Forget the plates, I want the license plate frames. Seriously!


----------



## Jory (Apr 29, 2005)

Sepp said:


> Ohh man! That's one of like 6 in the country.


 Didn't know they were that scarce. That explains why this is the first one I recall seeing.


----------



## Sepp (Dec 10, 2002)

Jory said:


> Didn't know they were that scarce. That explains why this is the first one I recall seeing.


Yeah!! very rare. If the original sport steering wheel is in the car, it's worth big money to the right buyer.


----------



## [email protected] (Apr 9, 2004)

Is it for sale?


----------



## teach2 (Aug 3, 2005)

[email protected] said:


> Is it for sale?


What do you want, George? The steering wheel or the car?!?!


----------



## [email protected] (Apr 9, 2004)

Car looks too far gone. I'd want the wheel.


----------



## teach2 (Aug 3, 2005)

[email protected] said:


> Car looks too far gone. I'd want the wheel.


I have one that I've considered installing in the 100 Coupe' S.


----------



## vdubjim (Jan 30, 2000)

pffff
my friend had one here 2.5 years ago, ran and drove perfect no rust, shiny original paint, took 4 months to sell at $3k.


----------



## [email protected] (Apr 9, 2004)

teach2 said:


> I have one that I've considered installing in the 100 Coupe' S.


Is it like the Scirocco 1 wheel? I have seen one that's like that but with the aluminum center painted black... saw it on Ebay.


----------



## teach2 (Aug 3, 2005)

[email protected] said:


> Is it like the Scirocco 1 wheel? I have seen one that's like that but with the aluminum center painted black... saw it on Ebay.
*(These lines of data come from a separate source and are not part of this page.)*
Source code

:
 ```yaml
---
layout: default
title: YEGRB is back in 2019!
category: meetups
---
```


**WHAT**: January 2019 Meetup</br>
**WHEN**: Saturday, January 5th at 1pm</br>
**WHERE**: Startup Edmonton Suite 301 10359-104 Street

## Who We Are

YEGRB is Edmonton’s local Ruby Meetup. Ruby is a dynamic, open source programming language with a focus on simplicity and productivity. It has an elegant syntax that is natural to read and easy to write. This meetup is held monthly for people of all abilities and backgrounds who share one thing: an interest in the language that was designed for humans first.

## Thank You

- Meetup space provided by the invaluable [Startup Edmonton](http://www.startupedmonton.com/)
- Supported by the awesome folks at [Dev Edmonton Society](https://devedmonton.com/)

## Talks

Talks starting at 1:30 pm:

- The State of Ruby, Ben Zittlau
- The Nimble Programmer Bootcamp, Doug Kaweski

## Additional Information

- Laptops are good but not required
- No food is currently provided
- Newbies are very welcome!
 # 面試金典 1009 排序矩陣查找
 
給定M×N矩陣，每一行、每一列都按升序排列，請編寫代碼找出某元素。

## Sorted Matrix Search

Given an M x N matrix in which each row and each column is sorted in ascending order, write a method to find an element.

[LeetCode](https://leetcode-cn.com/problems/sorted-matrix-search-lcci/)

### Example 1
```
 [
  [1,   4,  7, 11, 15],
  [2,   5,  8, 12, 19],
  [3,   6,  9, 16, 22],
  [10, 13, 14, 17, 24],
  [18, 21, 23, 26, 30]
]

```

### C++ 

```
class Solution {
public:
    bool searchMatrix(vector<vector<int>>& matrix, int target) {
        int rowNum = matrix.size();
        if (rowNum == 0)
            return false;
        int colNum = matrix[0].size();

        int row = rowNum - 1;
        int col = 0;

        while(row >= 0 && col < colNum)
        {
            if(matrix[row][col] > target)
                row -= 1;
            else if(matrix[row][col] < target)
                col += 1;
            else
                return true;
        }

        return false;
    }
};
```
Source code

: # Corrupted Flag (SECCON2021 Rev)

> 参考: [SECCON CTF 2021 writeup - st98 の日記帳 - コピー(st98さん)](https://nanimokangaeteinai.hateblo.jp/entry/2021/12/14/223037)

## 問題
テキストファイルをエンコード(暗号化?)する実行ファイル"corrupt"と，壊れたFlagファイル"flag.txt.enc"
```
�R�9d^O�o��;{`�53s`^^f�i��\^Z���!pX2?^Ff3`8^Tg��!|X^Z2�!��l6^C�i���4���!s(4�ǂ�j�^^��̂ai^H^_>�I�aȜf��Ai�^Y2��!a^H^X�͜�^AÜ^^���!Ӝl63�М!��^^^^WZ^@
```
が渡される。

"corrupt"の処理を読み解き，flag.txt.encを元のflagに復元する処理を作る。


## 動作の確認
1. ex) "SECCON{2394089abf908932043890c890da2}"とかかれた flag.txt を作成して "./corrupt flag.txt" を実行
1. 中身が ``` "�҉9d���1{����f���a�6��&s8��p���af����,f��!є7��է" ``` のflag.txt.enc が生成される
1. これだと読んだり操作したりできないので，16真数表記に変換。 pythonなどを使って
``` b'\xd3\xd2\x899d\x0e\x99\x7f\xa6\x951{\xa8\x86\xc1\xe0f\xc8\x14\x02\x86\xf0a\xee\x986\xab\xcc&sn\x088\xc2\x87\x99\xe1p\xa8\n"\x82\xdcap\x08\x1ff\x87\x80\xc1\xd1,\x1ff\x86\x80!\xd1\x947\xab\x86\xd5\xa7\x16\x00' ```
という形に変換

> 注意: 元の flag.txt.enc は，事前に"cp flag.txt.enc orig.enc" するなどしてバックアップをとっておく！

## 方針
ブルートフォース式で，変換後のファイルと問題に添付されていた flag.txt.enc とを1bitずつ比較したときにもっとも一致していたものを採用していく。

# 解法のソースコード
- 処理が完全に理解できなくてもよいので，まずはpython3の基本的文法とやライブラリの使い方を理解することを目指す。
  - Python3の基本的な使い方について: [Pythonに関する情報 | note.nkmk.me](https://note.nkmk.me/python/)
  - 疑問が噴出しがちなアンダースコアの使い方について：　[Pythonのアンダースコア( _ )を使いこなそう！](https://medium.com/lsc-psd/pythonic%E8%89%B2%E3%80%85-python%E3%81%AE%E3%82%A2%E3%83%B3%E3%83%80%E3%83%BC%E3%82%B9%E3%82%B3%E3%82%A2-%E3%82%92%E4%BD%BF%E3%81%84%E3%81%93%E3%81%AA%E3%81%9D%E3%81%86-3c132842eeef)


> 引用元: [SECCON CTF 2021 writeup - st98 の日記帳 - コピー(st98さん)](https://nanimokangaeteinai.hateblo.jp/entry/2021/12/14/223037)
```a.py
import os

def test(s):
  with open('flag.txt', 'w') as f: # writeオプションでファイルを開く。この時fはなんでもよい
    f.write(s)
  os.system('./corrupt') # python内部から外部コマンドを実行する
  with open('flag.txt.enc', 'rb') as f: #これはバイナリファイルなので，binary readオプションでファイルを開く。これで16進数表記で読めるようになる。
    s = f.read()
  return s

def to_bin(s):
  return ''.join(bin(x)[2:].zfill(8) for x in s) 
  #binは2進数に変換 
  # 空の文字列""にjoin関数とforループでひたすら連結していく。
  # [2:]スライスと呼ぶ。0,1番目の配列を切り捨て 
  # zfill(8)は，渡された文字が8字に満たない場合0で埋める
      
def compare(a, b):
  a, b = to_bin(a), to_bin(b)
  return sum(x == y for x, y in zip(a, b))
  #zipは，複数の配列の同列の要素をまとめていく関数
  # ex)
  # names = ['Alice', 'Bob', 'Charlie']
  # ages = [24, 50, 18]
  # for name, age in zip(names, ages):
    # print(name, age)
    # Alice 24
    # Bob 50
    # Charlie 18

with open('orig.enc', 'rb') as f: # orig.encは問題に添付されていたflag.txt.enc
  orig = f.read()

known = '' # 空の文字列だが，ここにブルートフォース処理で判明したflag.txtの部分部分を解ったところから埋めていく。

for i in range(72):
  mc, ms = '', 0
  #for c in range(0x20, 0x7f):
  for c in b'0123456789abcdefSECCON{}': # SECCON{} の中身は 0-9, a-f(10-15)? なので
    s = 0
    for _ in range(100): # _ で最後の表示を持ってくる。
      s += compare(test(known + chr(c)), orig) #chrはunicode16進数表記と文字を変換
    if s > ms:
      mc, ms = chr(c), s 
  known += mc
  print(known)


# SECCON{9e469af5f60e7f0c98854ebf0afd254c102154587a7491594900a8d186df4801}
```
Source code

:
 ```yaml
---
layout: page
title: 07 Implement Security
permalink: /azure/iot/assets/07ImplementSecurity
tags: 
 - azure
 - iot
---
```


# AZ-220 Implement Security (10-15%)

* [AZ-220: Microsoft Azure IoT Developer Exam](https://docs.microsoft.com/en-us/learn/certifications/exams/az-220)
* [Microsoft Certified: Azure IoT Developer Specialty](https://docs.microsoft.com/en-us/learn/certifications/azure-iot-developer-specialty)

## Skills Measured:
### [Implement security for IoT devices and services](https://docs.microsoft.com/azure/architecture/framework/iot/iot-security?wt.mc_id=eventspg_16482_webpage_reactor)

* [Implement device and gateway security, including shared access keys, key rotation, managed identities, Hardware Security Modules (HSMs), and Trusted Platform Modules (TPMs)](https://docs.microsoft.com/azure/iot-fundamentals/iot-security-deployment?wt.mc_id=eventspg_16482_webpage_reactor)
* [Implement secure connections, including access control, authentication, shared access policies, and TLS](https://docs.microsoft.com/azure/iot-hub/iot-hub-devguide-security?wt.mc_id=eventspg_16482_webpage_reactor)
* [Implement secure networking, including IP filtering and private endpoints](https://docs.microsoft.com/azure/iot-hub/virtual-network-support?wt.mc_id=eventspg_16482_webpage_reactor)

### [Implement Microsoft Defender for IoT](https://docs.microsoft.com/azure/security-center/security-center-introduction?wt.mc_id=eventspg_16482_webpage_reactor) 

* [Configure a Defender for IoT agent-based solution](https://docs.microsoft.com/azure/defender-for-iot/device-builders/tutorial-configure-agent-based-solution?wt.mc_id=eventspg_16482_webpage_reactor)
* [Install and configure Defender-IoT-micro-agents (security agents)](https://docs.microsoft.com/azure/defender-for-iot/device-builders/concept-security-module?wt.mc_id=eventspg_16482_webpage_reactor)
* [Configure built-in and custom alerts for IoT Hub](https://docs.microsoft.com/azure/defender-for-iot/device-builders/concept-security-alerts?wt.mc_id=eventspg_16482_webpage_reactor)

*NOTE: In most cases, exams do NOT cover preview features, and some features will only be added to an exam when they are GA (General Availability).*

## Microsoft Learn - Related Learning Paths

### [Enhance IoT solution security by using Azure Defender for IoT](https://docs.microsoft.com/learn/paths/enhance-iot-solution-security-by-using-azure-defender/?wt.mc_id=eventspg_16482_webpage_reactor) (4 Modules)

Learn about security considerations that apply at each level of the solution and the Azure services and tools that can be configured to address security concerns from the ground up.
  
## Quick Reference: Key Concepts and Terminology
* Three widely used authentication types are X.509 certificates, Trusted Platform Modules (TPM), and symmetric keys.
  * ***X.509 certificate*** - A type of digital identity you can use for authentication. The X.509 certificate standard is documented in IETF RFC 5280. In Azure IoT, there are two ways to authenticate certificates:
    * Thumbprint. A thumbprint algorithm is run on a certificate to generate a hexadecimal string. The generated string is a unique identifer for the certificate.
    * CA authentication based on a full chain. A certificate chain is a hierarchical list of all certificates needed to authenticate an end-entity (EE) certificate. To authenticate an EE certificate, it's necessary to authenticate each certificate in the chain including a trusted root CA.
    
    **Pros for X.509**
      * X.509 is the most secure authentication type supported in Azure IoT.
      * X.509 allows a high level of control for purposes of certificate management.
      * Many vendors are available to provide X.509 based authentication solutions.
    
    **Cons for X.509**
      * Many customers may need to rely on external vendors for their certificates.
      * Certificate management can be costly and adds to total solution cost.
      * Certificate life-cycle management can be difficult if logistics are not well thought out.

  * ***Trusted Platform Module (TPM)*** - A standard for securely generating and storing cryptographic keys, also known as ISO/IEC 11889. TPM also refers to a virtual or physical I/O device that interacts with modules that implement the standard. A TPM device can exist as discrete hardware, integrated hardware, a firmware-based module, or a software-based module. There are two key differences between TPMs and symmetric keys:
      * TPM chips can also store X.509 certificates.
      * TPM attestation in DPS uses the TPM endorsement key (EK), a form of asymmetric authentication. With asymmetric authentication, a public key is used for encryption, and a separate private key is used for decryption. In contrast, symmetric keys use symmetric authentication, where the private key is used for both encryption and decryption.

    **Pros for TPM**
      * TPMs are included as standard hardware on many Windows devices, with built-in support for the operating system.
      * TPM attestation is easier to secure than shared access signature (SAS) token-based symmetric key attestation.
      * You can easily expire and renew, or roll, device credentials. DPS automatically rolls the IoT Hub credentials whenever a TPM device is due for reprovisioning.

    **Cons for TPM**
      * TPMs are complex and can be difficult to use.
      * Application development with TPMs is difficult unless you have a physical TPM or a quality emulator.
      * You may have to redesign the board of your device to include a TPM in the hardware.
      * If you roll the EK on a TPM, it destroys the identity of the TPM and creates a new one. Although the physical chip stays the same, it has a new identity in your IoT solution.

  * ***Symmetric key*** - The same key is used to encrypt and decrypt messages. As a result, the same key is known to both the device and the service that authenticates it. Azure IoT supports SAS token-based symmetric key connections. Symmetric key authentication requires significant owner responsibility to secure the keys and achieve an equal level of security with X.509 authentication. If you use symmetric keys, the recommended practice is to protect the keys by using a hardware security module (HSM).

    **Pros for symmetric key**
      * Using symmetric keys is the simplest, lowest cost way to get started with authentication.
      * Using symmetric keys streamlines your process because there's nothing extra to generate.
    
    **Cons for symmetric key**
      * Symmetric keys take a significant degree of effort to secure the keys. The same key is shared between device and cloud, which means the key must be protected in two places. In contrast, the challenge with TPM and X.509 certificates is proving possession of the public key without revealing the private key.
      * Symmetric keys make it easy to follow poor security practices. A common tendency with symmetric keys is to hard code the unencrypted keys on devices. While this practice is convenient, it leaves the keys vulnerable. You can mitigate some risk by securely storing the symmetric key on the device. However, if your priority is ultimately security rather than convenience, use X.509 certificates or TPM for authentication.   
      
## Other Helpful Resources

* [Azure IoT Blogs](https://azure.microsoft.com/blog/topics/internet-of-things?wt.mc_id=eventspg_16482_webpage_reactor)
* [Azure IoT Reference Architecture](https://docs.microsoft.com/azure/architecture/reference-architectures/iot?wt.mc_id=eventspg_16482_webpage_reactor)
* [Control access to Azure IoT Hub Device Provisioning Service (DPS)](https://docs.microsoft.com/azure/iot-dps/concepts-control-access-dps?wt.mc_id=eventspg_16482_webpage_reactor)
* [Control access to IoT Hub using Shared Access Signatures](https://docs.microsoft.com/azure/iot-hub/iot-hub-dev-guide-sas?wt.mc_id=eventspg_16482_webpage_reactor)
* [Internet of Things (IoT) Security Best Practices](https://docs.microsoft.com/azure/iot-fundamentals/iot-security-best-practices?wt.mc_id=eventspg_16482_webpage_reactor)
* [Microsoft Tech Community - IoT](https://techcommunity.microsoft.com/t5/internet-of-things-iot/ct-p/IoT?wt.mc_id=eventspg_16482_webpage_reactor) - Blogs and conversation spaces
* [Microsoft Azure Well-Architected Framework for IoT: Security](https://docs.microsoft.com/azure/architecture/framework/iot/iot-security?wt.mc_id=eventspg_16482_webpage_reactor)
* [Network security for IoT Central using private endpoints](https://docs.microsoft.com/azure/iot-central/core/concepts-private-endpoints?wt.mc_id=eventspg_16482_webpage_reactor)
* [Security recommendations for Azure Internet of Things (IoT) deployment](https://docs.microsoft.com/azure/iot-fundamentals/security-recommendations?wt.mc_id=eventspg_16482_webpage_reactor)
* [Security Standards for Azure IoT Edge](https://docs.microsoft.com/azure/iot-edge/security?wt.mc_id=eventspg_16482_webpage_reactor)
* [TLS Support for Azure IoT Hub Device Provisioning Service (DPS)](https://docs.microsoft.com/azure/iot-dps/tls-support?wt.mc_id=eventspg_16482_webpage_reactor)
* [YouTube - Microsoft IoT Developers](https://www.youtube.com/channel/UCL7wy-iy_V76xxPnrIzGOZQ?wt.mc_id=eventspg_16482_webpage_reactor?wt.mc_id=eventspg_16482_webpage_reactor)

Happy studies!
Here is one in Theo's Quattro 100 Coupe' S (which he likes to call the 100 Coupe' S1).


----------



## bunnee (Jan 29, 2012)

teach2 said:


> I have one that I've considered installing in the 100 Coupe' S.


Are you sure you don't want to put it in the correct car? 

Is that you Rob?


----------



## teach2 (Aug 3, 2005)

bunnee said:


> Are you sure you don't want to put it in the correct car?
> 
> Is that you Rob?


I'd love to. No extra $, unfortunately.

Who IS this, anyway?!?! Tony?


----------



## Eastep (Nov 15, 2010)

Theres an Identical one in a local yard near me. I'm going to grab the intake and maybe cam for my Rabbit. I actually never seen one before and didn't know what model it was; which is why I checked here. Are there any parts that I should grab? The wheel is gone. Front seats are okay but look faded a lil (maybe thats just them??) Any help is appreciated :thumbup:


----------



## QuantumSyncro (Apr 28, 2000)

I agree with the prior post about the lower body looking much better than the upper. You can see the driver side rocker looks pretty good in the picture, I'd be crawling underneath it to see what the pans look like. If it's not taking on water inside there's a good chance it will be intact.

Would be some work but now after the huge scrap metal old car exodus from the US you just don't see much of anything anymore, and what's out there in the mid-west is not really worth looking at IMO unless it's been inside a lot.

Based on what's hanging off the rear bumper it looks like they had a car cover on it for a while.

steve


----------